:: TASK PROMPT ::
Whenever a line in the data holds the string "angle", copy that line.

○ ○ ○ ○ ○ ○ ○

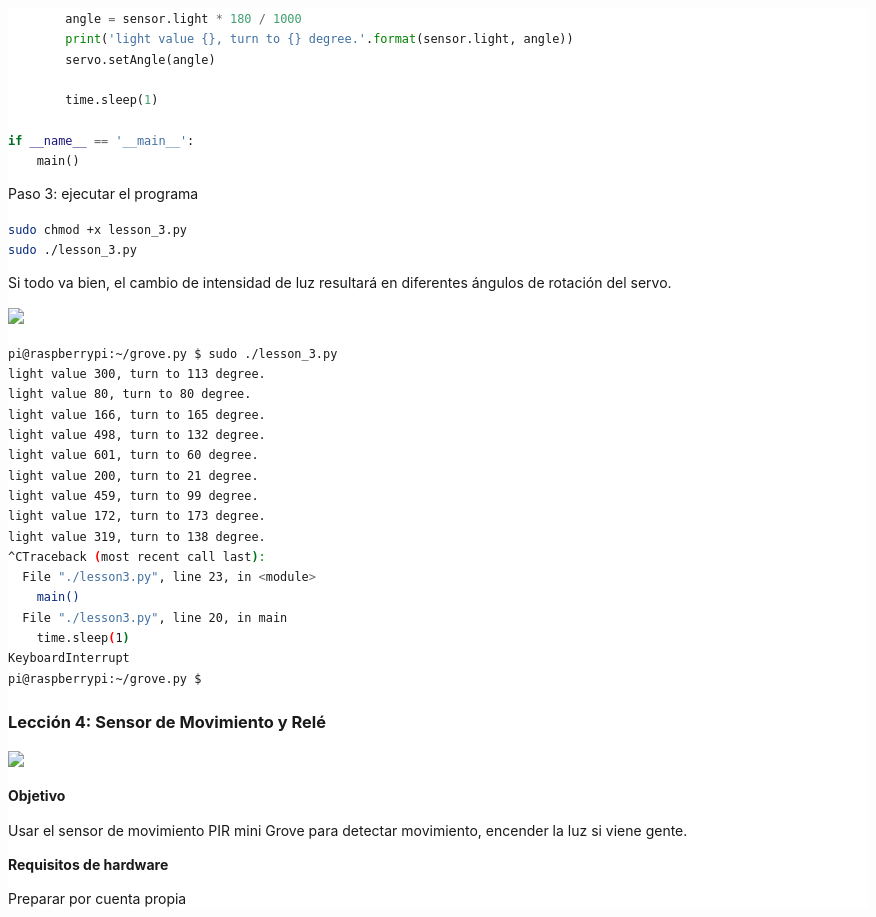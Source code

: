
 ```python
        angle = sensor.light * 180 / 1000
        print('light value {}, turn to {} degree.'.format(sensor.light, angle))
        servo.setAngle(angle)

        time.sleep(1)

if __name__ == '__main__':
    main()
```

Paso 3: ejecutar el programa

```bash
sudo chmod +x lesson_3.py
sudo ./lesson_3.py
```

Si todo va bien, el cambio de intensidad de luz resultará en diferentes ángulos de rotación del servo.

![](https://files.seeedstudio.com/wiki/Grove_Beginner_Kit_for_RaspberryPi/img/light_on&off.jpg)

```bash
pi@raspberrypi:~/grove.py $ sudo ./lesson_3.py
light value 300, turn to 113 degree.
light value 80, turn to 80 degree.
light value 166, turn to 165 degree.
light value 498, turn to 132 degree.
light value 601, turn to 60 degree.
light value 200, turn to 21 degree.
light value 459, turn to 99 degree.
light value 172, turn to 173 degree.
light value 319, turn to 138 degree.
^CTraceback (most recent call last):
  File "./lesson3.py", line 23, in <module>
    main()
  File "./lesson3.py", line 20, in main
    time.sleep(1)
KeyboardInterrupt
pi@raspberrypi:~/grove.py $ 
```

### Lección 4: Sensor de Movimiento y Relé

![](https://files.seeedstudio.com/wiki/Grove_Beginner_Kit_for_RaspberryPi/img/pir+relay.jpg)

**Objetivo**

Usar el sensor de movimiento PIR mini Grove para detectar movimiento, encender la luz si viene gente.

**Requisitos de hardware**

Preparar por cuenta propia
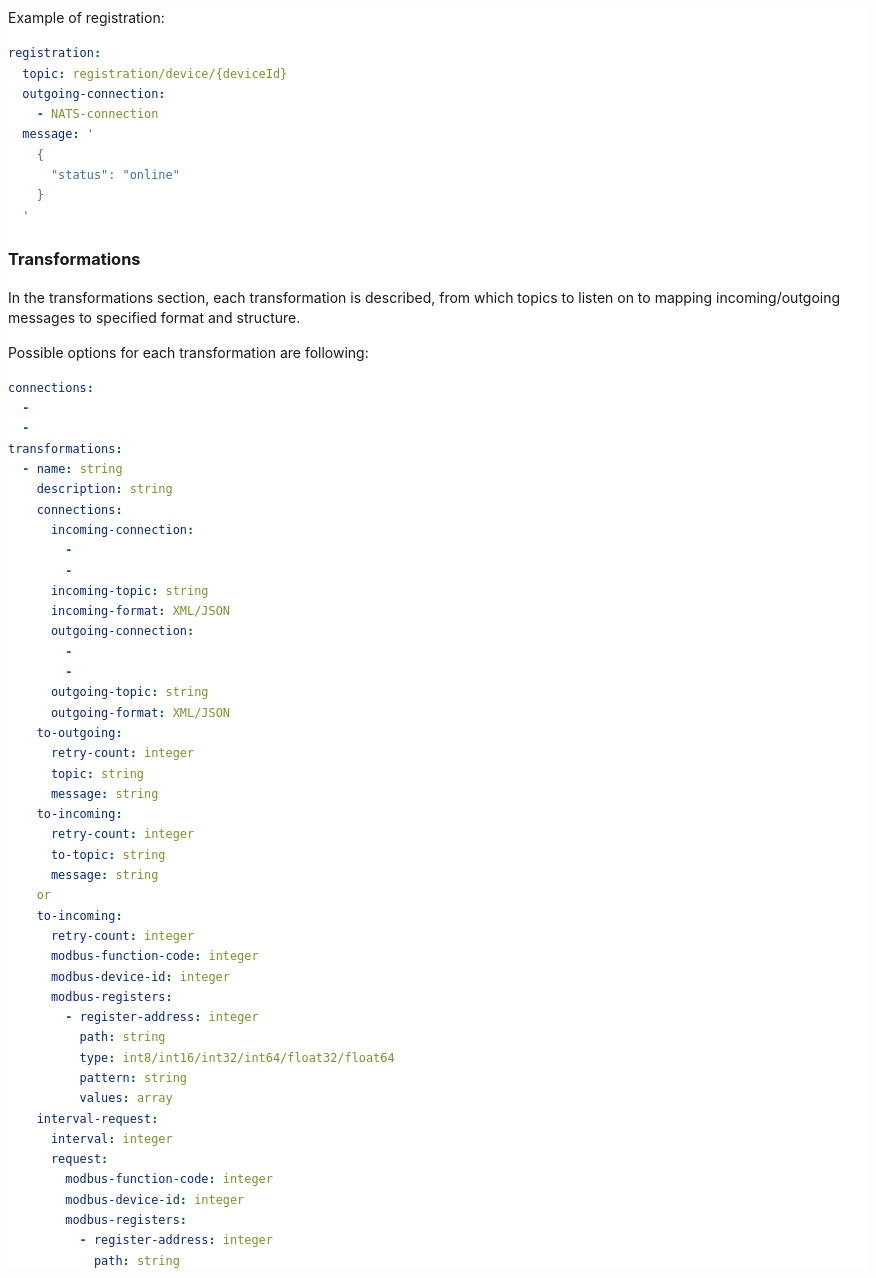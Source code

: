 Example of registration:

```yaml
registration:
  topic: registration/device/{deviceId}
  outgoing-connection:
    - NATS-connection
  message: '
    {
      "status": "online"
    }
  '
```

### Transformations

In the transformations section, each transformation is described, from which topics to listen on to
mapping incoming/outgoing messages to specified format and structure.

Possible options for each transformation are following:

```yaml
connections:
  -
  -
transformations:
  - name: string
    description: string
    connections:
      incoming-connection:
        -
        -
      incoming-topic: string
      incoming-format: XML/JSON
      outgoing-connection:
        -
        -
      outgoing-topic: string
      outgoing-format: XML/JSON
    to-outgoing:
      retry-count: integer
      topic: string
      message: string
    to-incoming:
      retry-count: integer
      to-topic: string
      message: string
    or
    to-incoming:
      retry-count: integer
      modbus-function-code: integer
      modbus-device-id: integer
      modbus-registers:
        - register-address: integer
          path: string
          type: int8/int16/int32/int64/float32/float64
          pattern: string
          values: array
    interval-request:
      interval: integer
      request:
        modbus-function-code: integer
        modbus-device-id: integer
        modbus-registers:
          - register-address: integer
            path: string
```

○ ○ ○ ○ ○ ○ ○

:: THE COMPLETED TASK ::
        angle = sensor.light * 180 / 1000
        print('light value {}, turn to {} degree.'.format(sensor.light, angle))
        servo.setAngle(angle)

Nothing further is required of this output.